Collected data:

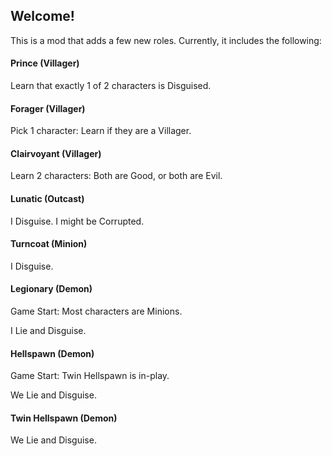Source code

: ## Welcome!
This is a mod that adds a few new roles. Currently, it includes the following:
#### Prince (Villager)
Learn that exactly 1 of 2 characters is Disguised.
#### Forager (Villager)
Pick 1 character:
Learn if they are a Villager.
#### Clairvoyant (Villager)
Learn 2 characters: Both are Good, or both are Evil.
#### Lunatic (Outcast)
I Disguise.
I might be Corrupted.
#### Turncoat (Minion)
I Disguise.
#### Legionary (Demon)
Game Start:
Most characters are Minions.

I Lie and Disguise.
#### Hellspawn (Demon)
Game Start:
Twin Hellspawn is in-play.

We Lie and Disguise.
#### Twin Hellspawn (Demon)
We Lie and Disguise.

§ Task statement
Go through the records above and write out every line exactly, passing over the pictures.

§ Reply
Source code

: ## Welcome!
This is a mod that adds a few new roles. Currently, it includes the following:
#### Prince (Villager)
Learn that exactly 1 of 2 characters is Disguised.
#### Forager (Villager)
Pick 1 character:
Learn if they are a Villager.
#### Clairvoyant (Villager)
Learn 2 characters: Both are Good, or both are Evil.
#### Lunatic (Outcast)
I Disguise.
I might be Corrupted.
#### Turncoat (Minion)
I Disguise.
#### Legionary (Demon)
Game Start:
Most characters are Minions.

I Lie and Disguise.
#### Hellspawn (Demon)
Game Start:
Twin Hellspawn is in-play.

We Lie and Disguise.
#### Twin Hellspawn (Demon)
We Lie and Disguise.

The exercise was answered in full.